- **What this task involves**
From the data below, repeat exactly the lines from the line with "Permission is granted" to the line with "The third thing", both included.

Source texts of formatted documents
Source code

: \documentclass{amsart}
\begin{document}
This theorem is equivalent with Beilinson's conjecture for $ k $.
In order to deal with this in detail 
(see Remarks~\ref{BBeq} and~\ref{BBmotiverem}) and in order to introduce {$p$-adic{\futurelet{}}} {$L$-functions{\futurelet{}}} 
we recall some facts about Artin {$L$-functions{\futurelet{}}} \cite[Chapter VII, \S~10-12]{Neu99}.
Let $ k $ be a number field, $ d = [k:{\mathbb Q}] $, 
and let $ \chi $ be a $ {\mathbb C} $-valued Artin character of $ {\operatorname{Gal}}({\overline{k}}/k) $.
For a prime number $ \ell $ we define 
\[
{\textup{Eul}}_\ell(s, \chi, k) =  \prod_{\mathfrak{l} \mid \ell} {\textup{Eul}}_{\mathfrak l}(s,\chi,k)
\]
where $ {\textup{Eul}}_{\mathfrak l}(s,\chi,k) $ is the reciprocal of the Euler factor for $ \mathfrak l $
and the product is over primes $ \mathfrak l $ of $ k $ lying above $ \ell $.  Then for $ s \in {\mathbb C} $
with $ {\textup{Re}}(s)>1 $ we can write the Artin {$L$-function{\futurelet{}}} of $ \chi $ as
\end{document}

---

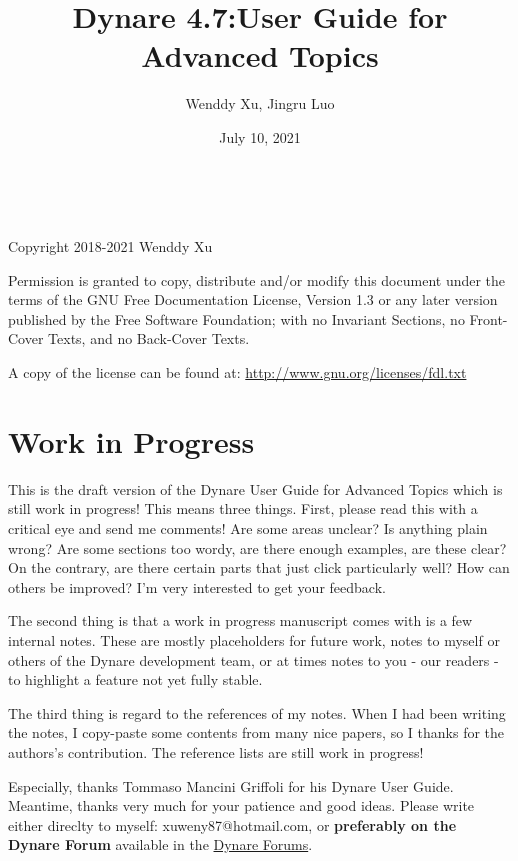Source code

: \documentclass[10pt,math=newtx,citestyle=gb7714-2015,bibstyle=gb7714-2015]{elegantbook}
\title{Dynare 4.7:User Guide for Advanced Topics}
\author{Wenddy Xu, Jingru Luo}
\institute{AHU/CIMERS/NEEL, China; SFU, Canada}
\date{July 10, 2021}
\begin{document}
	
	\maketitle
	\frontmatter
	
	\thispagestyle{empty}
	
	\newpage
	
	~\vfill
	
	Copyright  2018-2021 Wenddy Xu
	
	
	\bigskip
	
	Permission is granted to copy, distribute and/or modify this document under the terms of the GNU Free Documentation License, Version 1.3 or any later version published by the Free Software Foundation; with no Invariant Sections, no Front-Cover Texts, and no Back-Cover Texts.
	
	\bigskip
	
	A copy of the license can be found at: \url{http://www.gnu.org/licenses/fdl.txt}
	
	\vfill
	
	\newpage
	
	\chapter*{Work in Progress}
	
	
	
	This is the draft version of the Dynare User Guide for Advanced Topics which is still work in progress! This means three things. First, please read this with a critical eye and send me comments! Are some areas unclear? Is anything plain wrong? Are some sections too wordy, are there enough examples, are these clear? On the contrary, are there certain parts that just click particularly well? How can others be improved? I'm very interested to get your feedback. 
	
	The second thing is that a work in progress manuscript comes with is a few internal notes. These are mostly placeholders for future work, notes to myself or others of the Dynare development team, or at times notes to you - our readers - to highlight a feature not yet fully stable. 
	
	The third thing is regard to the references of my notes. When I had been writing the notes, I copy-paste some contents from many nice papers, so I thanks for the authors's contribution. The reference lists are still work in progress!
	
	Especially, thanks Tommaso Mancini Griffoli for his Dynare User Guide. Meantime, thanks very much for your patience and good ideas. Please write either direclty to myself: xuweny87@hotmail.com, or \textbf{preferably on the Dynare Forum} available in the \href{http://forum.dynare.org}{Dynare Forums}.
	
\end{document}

- **Reply to the exercise**
	Permission is granted to copy, distribute and/or modify this document under the terms of the GNU Free Documentation License, Version 1.3 or any later version published by the Free Software Foundation; with no Invariant Sections, no Front-Cover Texts, and no Back-Cover Texts.
	
	\bigskip
	
	A copy of the license can be found at: \url{http://www.gnu.org/licenses/fdl.txt}
	
	\vfill
	
	\newpage
	
	\chapter*{Work in Progress}
	
	
	
	This is the draft version of the Dynare User Guide for Advanced Topics which is still work in progress! This means three things. First, please read this with a critical eye and send me comments! Are some areas unclear? Is anything plain wrong? Are some sections too wordy, are there enough examples, are these clear? On the contrary, are there certain parts that just click particularly well? How can others be improved? I'm very interested to get your feedback. 
	
	The second thing is that a work in progress manuscript comes with is a few internal notes. These are mostly placeholders for future work, notes to myself or others of the Dynare development team, or at times notes to you - our readers - to highlight a feature not yet fully stable. 
	
	The third thing is regard to the references of my notes. When I had been writing the notes, I copy-paste some contents from many nice papers, so I thanks for the authors's contribution. The reference lists are still work in progress!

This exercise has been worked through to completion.